How to Run a Headless Discovery
While a thorough discovery phase is vital to the success of any project, its importance is magnified for Headless WordPress. Our ability to understand and accurately estimate project requirements serves two purposes:
- It’s what ensures that Headless WordPress is a viable – and cost-effective – strategy that is capable of answering the client’s needs.
- Even more importantly, it’s what ensures that we can deliver on those goals and avoid costly and compounding mistakes during all phases of the project.
This article provides a framework to guide these critical discovery conversations,highlighting what information we are trying to capture and how we translate that into specific requirements.
To ensure a comprehensive evaluation, we structure the process around answering three fundamental questions – in order. First, Why are we building this in Headless WordPress? Second, How will we build it? And finally, Who will be needed for which aspects of the project.
Strategic Alignment – Why are we building this?
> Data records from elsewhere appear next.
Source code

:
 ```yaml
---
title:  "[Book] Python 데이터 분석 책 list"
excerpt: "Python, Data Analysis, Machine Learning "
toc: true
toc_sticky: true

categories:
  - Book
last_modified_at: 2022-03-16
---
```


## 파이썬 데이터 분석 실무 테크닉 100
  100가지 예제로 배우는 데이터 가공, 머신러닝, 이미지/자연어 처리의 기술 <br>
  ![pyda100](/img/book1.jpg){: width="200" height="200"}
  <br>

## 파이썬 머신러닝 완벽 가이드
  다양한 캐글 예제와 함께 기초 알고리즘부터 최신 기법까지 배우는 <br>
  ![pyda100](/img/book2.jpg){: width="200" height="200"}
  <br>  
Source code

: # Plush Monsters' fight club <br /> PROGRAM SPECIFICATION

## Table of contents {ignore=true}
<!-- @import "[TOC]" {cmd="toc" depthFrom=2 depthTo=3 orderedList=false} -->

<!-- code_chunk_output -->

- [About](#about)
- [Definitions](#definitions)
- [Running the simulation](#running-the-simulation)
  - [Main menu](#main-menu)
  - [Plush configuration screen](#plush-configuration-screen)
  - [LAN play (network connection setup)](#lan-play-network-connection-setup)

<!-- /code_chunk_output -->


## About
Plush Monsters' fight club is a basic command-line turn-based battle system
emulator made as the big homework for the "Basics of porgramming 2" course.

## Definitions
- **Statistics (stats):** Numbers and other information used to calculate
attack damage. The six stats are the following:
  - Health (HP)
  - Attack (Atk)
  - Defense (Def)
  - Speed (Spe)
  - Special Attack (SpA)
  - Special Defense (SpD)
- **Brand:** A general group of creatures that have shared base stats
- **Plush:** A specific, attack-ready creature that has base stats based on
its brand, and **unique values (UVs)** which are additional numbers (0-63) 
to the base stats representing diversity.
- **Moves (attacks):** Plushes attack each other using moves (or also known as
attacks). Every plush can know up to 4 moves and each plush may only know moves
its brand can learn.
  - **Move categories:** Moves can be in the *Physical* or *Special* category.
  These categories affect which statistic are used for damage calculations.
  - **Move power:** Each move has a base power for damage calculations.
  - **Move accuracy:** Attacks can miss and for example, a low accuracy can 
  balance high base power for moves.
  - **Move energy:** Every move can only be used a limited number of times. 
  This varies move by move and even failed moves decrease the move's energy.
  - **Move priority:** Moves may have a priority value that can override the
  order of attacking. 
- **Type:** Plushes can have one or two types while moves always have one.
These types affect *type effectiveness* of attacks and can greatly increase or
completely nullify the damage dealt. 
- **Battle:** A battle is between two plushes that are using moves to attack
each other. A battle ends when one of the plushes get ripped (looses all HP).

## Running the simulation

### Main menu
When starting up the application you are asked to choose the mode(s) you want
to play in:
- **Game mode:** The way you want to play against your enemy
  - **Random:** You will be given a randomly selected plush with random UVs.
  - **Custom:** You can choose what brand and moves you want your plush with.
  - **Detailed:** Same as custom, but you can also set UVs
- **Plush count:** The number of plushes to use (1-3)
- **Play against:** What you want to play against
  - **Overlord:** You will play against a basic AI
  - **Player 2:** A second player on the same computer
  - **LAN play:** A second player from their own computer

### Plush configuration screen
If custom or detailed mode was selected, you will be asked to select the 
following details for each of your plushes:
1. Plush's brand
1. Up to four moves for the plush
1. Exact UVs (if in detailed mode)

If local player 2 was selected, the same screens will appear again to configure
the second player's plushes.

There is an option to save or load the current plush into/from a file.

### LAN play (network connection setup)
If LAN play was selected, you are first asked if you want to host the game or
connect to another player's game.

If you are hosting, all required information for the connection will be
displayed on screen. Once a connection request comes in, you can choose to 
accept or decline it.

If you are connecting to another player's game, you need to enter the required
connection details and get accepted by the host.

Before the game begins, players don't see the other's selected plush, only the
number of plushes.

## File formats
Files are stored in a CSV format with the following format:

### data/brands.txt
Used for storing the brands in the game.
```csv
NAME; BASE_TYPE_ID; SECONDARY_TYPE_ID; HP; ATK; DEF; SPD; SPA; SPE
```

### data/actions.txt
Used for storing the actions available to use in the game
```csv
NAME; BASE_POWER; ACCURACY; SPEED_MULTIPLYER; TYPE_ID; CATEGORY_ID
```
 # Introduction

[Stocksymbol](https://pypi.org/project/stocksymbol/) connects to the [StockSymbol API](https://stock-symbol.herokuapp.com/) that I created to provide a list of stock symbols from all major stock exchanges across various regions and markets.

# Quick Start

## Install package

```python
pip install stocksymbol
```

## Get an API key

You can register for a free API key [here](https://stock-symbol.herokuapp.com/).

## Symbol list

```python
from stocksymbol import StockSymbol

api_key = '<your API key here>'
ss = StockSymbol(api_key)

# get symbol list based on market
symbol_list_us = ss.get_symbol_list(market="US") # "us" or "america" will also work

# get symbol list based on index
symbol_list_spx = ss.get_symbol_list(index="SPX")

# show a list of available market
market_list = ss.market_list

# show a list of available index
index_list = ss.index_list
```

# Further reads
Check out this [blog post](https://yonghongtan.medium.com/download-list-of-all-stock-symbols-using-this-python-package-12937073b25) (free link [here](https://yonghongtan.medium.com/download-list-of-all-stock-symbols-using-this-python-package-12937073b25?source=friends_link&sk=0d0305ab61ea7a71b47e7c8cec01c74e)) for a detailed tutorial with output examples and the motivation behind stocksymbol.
Before a single line of code is written, we must establish the strategic foundation of the project, anchoring it to concrete, measurable business goals. Only then can we see if Headless is even a viable tool to reach them.
ℹ️ Note
Building strategic alignment for Headless WordPress projects varies little from Traditional WordPress projects, but can have outsized implications. The following is not intended to replace other discovery materials, but rather highlight those that tend to have the greatest impact.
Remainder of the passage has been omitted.